Garis cahaya melintas cepat di saat cakar Ci menunjukkan ketajamannya. Dengan segera membentuk busur lintasan yang ingin menggapai leher But.
Namun, But sendiri tak tinggal diam. Memutar tubuhnya dengan gesit, dia menghindar serangan pertama itu. Meski begitu, serangan demi serangan lanjutan Ci jalankan, balik menekannya dengan keras.
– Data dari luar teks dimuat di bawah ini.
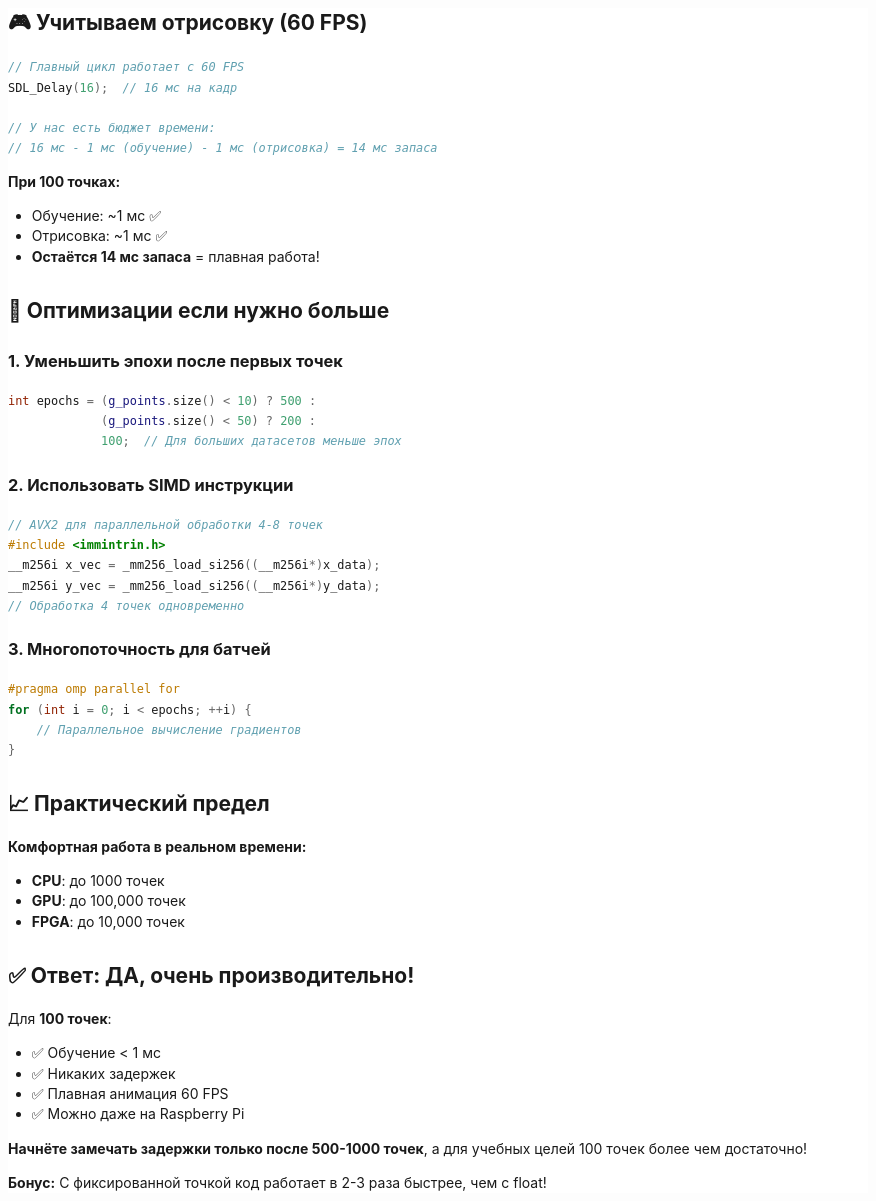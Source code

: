 ## 🎮 **Учитываем отрисовку (60 FPS)**

```cpp
// Главный цикл работает с 60 FPS
SDL_Delay(16);  // 16 мс на кадр

// У нас есть бюджет времени:
// 16 мс - 1 мс (обучение) - 1 мс (отрисовка) = 14 мс запаса
```

**При 100 точках:**
- Обучение: ~1 мс ✅
- Отрисовка: ~1 мс ✅  
- **Остаётся 14 мс запаса** = плавная работа!

## 🚀 **Оптимизации если нужно больше**

### 1. **Уменьшить эпохи после первых точек**
```cpp
int epochs = (g_points.size() < 10) ? 500 : 
             (g_points.size() < 50) ? 200 : 
             100;  // Для больших датасетов меньше эпох
```

### 2. **Использовать SIMD инструкции**
```cpp
// AVX2 для параллельной обработки 4-8 точек
#include <immintrin.h>
__m256i x_vec = _mm256_load_si256((__m256i*)x_data);
__m256i y_vec = _mm256_load_si256((__m256i*)y_data);
// Обработка 4 точек одновременно
```

### 3. **Многопоточность для батчей**
```cpp
#pragma omp parallel for
for (int i = 0; i < epochs; ++i) {
    // Параллельное вычисление градиентов
}
```

## 📈 **Практический предел**

**Комфортная работа в реальном времени:**
- **CPU**: до 1000 точек
- **GPU**: до 100,000 точек  
- **FPGA**: до 10,000 точек

## ✅ **Ответ: ДА, очень производительно!**

Для **100 точек**:
- ✅ Обучение < 1 мс
- ✅ Никаких задержек
- ✅ Плавная анимация 60 FPS
- ✅ Можно даже на Raspberry Pi

**Начнёте замечать задержки только после 500-1000 точек**, а для учебных целей 100 точек более чем достаточно!

**Бонус:** С фиксированной точкой код работает в 2-3 раза быстрее, чем с float!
Dengan kondisi tubuh semacam ini, banyak dari gerakan yang sebelumnya But lakukan menjadi kaku, secara drastis menurunkan tingkat penghindarannya. Namun, itu tak serta-merta membuatnya terdiam, memutar otaknya, dia mengakali situasi dan menunjukkan gerakan sulit, setidaknya itu membuatnya dapat mengatasi serangan Ci.
Menjauh dari tempat Ci berada, But mengambil napas dalam. Matanya kini bolak-balik memperhatikan pada sosok Ci dan Rion. Walaupun dirinya sudah menduga Ci akan menjadi kendala, tapi kehadiran dan kemampuan yang Rion tunjukkan berada di luar perkiraannya. Setidaknya itu berdasarkan pancaran aura yang dapat dia rasakan dari Rion.
“Benar saja, pemuda itu lah yang harus aku urus terlebih dahulu.” Mengingat bagaimana koordinasi rantai serangan yang Rion lakukan, But menghembuskan napas panjang. “Dengan kemampuan semacam itu. Bahkan jika para Beast-kin itu dapat dilumpuhkan, kemungkinan besar pertempuran ini masih akan menjadi berlarut,” sambungnya.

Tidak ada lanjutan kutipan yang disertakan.